This is absolutely it. (At least for now).

Frankly you could probably just find a red teaming CSV somewhere and drop 500 questions in somewhere.

Game over.


This is the key, with test driven dev sprinkled in.

You provide basic specs and can work with LLMs to create thorough test suites that cover the specs. Once specs are captured as tests, the LLM can no longer hallucinate.

I model this as "grounding". Just like you need to ground an electrical system, you need to ground the LLM to reality. The tests do this, so they are REQUIRED for all LLM coding.

Once a framework is established, you require tests for everything. No code is written without tests. These can also be perf tests. They need solid metrics in order to output quality.

The tests provide context and documentation for future LLM runs.

This is also the same way I'd handle foreign teams, that at no fault of their own, would often output subpar code. It was mainly because of a lack of cultural context, communication misunderstandings, and no solid metrics to measure against.

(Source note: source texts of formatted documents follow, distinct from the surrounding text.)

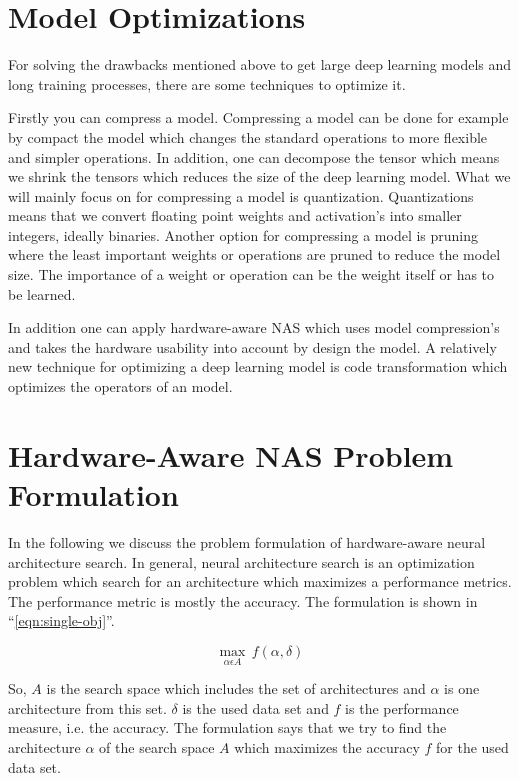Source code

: \documentclass[conference]{IEEEtran}
\begin{document}
\section{Model Optimizations}
For solving the drawbacks mentioned above  to get large deep learning models and long training processes, there are some techniques to optimize it.

Firstly you can compress a model. Compressing a model can be done for example by compact the model which changes the standard operations to more flexible and simpler operations. In addition, one can decompose the tensor which means we shrink the tensors which reduces the size of the deep learning model. What we will mainly focus on for compressing a model is quantization. Quantizations means that we convert floating point weights and activation's into smaller integers, ideally binaries. Another option for compressing a model is pruning where the least important weights or operations are pruned to reduce the model size. The importance of a weight or operation can be the weight itself or has to be learned. 

In addition one can apply hardware-aware NAS which uses model compression's and takes the hardware usability into account by design the model. A relatively new technique for optimizing a deep learning model is code transformation which optimizes the operators of an model.

\section{Hardware-Aware NAS Problem Formulation}
In the following we discuss the problem formulation of hardware-aware neural architecture search. In general, neural architecture search is an optimization problem which search for an architecture which maximizes a performance metrics. The performance metric is mostly the accuracy. The formulation is shown in ``\eqref{eqn:single-obj}''. 
 
\begin{equation}
\label{eqn:single-obj}
\max_{\alpha\epsilon A}\,f(\alpha, \delta)
\end{equation}

So, $A$ is the search space which includes the set of architectures and $\alpha$ is one architecture from this set. $\delta$ is the used data set and $f$ is the performance measure, i.e. the accuracy.  The formulation says that we try to find the architecture $\alpha$ of the search space $A$ which maximizes the accuracy $f$ for the used data set. 
 
\end{document}
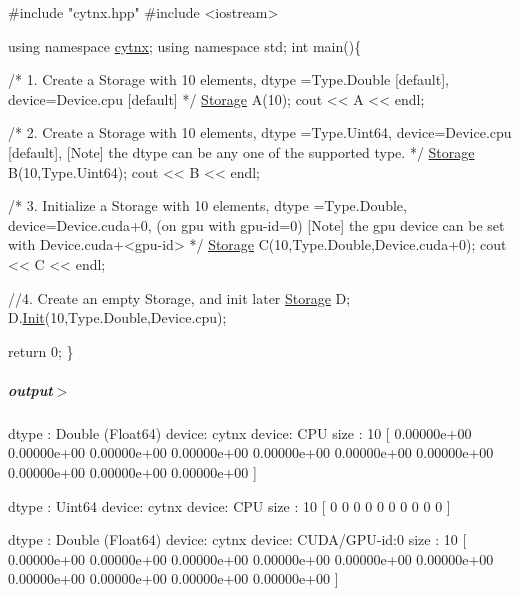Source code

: \begin{DoxyCodeInclude}
\textcolor{preprocessor}{#include "cytnx.hpp"}
\textcolor{preprocessor}{#include <iostream>}


\textcolor{keyword}{using namespace }\hyperlink{namespacecytnx}{cytnx};
\textcolor{keyword}{using namespace }std;
\textcolor{keywordtype}{int} main()\{ 

    \textcolor{comment}{/*}
\textcolor{comment}{        1. Create a Storage with }
\textcolor{comment}{        10 elements, }
\textcolor{comment}{        dtype =Type.Double [default],}
\textcolor{comment}{        device=Device.cpu [default]}
\textcolor{comment}{    */}
    \hyperlink{classcytnx_1_1Storage}{Storage} A(10);
    cout << A << endl;

    \textcolor{comment}{/*}
\textcolor{comment}{        2. Create a Storage with }
\textcolor{comment}{        10 elements, }
\textcolor{comment}{        dtype =Type.Uint64,}
\textcolor{comment}{        device=Device.cpu [default],}
\textcolor{comment}{        [Note] the dtype can be any one of the supported type.}
\textcolor{comment}{    */}
    \hyperlink{classcytnx_1_1Storage}{Storage} B(10,Type.Uint64);
    cout << B << endl;

    \textcolor{comment}{/*}
\textcolor{comment}{        3. Initialize a Storage with }
\textcolor{comment}{        10 elements,}
\textcolor{comment}{        dtype =Type.Double,}
\textcolor{comment}{        device=Device.cuda+0, (on gpu with gpu-id=0)}
\textcolor{comment}{        [Note] the gpu device can be set with Device.cuda+<gpu-id>}
\textcolor{comment}{    */}
    \hyperlink{classcytnx_1_1Storage}{Storage} C(10,Type.Double,Device.cuda+0);
    cout << C << endl;

    \textcolor{comment}{//4. Create an empty Storage, and init later}
    \hyperlink{classcytnx_1_1Storage}{Storage} D;
    D.\hyperlink{classcytnx_1_1Storage_a6cf79f362c4ae68ab7623f0ebac9355e}{Init}(10,Type.Double,Device.cpu);

    \textcolor{keywordflow}{return} 0;
\}

\end{DoxyCodeInclude}
 \subparagraph*{output$>$}


\begin{DoxyVerbInclude}
dtype : Double (Float64)
device: cytnx device: CPU
size  : 10
[ 0.00000e+00 0.00000e+00 0.00000e+00 0.00000e+00 0.00000e+00 0.00000e+00 0.00000e+00 0.00000e+00 0.00000e+00 0.00000e+00 ]

dtype : Uint64
device: cytnx device: CPU
size  : 10
[                   0                   0                   0                   0                   0                   0                   0                   0                   0                   0  ]

dtype : Double (Float64)
device: cytnx device: CUDA/GPU-id:0
size  : 10
[ 0.00000e+00 0.00000e+00 0.00000e+00 0.00000e+00 0.00000e+00 0.00000e+00 0.00000e+00 0.00000e+00 0.00000e+00 0.00000e+00 ]

\end{DoxyVerbInclude}
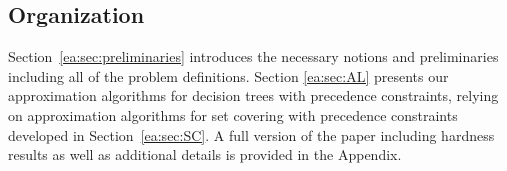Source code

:



% 
%
% 

% 

\subsection{Organization}
Section~\ref{ea:sec:preliminaries} introduces the necessary notions and preliminaries including all of the problem definitions. Section \ref{ea:sec:AL} presents our approximation algorithms for decision trees with precedence constraints, relying on approximation algorithms for set covering with precedence constraints developed in Section~\ref{ea:sec:SC}. A full version of the paper including hardness results as well as additional details is provided in the Appendix.

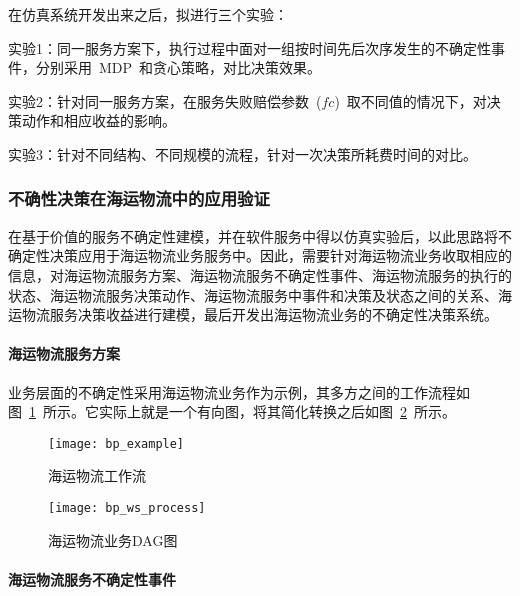 在仿真系统开发出来之后，拟进行三个实验：

实验1：同一服务方案下，执行过程中面对一组按时间先后次序发生的不确定性事件，分别采用~MDP~和贪心策略，对比决策效果。

实验2：针对同一服务方案，在服务失败赔偿参数~($fc$)~取不同值的情况下，对决策动作和相应收益的影响。

实验3：针对不同结构、不同规模的流程，针对一次决策所耗费时间的对比。

\subsubsection{不确性决策在海运物流中的应用验证}

在基于价值的服务不确定性建模，并在软件服务中得以仿真实验后，以此思路将不确定性决策应用于海运物流业务服务中。因此，需要针对海运物流业务收取相应的信息，对海运物流服务方案、海运物流服务不确定性事件、海运物流服务的执行的状态、海运物流服务决策动作、海运物流服务中事件和决策及状态之间的关系、海运物流服务决策收益进行建模，最后开发出海运物流业务的不确定性决策系统。

\setcounter{paragraph}{0}
\paragraph{海运物流服务方案}

%

业务层面的不确定性采用海运物流业务作为示例，其多方之间的工作流程如图~\ref{figure:bp_example}~所示。它实际上就是一个有向图，将其简化转换之后如图~\ref{figure:bp_ws_process}~所示。

\begin{figure}[htbp]
    \centering
    \texttt{[image: bp\_example]}
    \caption{海运物流工作流}\label{figure:bp_example}
    \vspace{-1em}
\end{figure}

\begin{figure}[htbp]
    \centering
    \texttt{[image: bp\_ws\_process]}
    \caption{海运物流业务DAG图}\label{figure:bp_ws_process}
    \vspace{-1em}
\end{figure}

\paragraph{海运物流服务不确定性事件}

Our main job with LLMs now as software engineers is a strange sort of manager, with a mix of solutions architect, QA director, and patterns expertise. It is actually a lot of work and requires a lot of human people to manage, but the results are real.

I have been experimenting with how meta I can get with this, and the results have been exciting. At one point, I had well over 10 agents working on the same project in parallel, following several design patterns, and they worked so fast I could no longer follow the code. But with layers of tests, layers of agents auditing each other, and isolated domains with well defined interfaces (just as I would expect in a large scale project with multiple human teams), the results speak for themselves.

I write all this to encourage people to take a different approach. Treat the LLMs like they are junior devs or a foreign team speaking a different language. Remember all the design patterns used to get effective use out of people regardless of these barriers. Use them with the LLMs. It works.


> You provide basic specs and can work with LLMs to create thorough test suites that cover the specs. Once specs are captured as tests, the LLM can no longer hallucinate.

Except when it decides to remove all the tests, change their meaning to make them pass or write something not in the spec. Hallucinations are not a problem of the input given, it’s in the foundations of LLMs and so far nobody have solved it. Thinking it won’t happen can and will have really bad outcomes.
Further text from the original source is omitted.